> Task to complete: Say how many lines in the records contain "subdomain". The reply must consist of the number alone.

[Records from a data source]
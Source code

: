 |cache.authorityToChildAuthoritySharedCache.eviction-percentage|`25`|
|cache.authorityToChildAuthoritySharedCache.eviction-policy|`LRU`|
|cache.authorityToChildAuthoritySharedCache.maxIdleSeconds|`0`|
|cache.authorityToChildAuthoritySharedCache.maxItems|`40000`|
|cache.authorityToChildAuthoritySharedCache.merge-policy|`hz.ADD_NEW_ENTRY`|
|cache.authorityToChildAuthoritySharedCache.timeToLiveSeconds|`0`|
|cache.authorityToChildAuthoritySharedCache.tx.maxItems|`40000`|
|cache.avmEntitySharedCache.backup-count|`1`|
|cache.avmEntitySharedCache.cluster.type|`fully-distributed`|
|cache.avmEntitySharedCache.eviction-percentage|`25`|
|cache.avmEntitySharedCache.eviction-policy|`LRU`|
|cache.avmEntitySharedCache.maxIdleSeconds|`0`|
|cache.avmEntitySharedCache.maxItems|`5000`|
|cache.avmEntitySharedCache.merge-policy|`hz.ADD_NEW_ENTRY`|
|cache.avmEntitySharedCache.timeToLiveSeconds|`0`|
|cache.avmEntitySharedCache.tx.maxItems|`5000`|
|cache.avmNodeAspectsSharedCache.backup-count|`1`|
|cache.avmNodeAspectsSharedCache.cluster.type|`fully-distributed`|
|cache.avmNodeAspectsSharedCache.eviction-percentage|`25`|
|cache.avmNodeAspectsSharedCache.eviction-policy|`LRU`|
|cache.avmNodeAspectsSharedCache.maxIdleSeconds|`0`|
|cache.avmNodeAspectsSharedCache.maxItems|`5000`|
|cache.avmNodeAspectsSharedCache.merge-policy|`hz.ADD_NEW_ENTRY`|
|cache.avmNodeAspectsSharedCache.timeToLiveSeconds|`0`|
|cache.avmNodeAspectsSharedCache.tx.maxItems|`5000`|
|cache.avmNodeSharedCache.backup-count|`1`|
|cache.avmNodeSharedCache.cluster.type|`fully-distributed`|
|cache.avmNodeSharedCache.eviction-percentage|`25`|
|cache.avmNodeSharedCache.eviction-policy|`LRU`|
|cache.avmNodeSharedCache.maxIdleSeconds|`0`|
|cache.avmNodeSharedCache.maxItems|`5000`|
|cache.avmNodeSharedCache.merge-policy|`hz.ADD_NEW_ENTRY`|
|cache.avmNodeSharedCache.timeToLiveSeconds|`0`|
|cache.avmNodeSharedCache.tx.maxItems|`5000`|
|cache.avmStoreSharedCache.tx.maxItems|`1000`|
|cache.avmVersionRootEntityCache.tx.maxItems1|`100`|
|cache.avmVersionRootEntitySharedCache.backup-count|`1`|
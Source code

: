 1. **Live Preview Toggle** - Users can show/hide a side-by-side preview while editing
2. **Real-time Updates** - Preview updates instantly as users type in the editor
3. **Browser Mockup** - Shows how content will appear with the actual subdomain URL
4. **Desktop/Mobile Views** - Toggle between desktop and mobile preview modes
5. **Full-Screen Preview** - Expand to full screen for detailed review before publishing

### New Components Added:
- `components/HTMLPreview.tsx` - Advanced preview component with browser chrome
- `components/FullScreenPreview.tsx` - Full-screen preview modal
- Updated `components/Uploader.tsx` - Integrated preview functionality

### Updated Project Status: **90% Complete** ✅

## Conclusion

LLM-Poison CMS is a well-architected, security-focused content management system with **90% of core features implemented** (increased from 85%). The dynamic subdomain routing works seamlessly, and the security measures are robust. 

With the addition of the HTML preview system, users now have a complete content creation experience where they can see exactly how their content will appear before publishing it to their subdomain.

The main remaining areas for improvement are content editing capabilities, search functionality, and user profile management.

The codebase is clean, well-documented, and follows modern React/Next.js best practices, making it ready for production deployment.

> Completed task: 3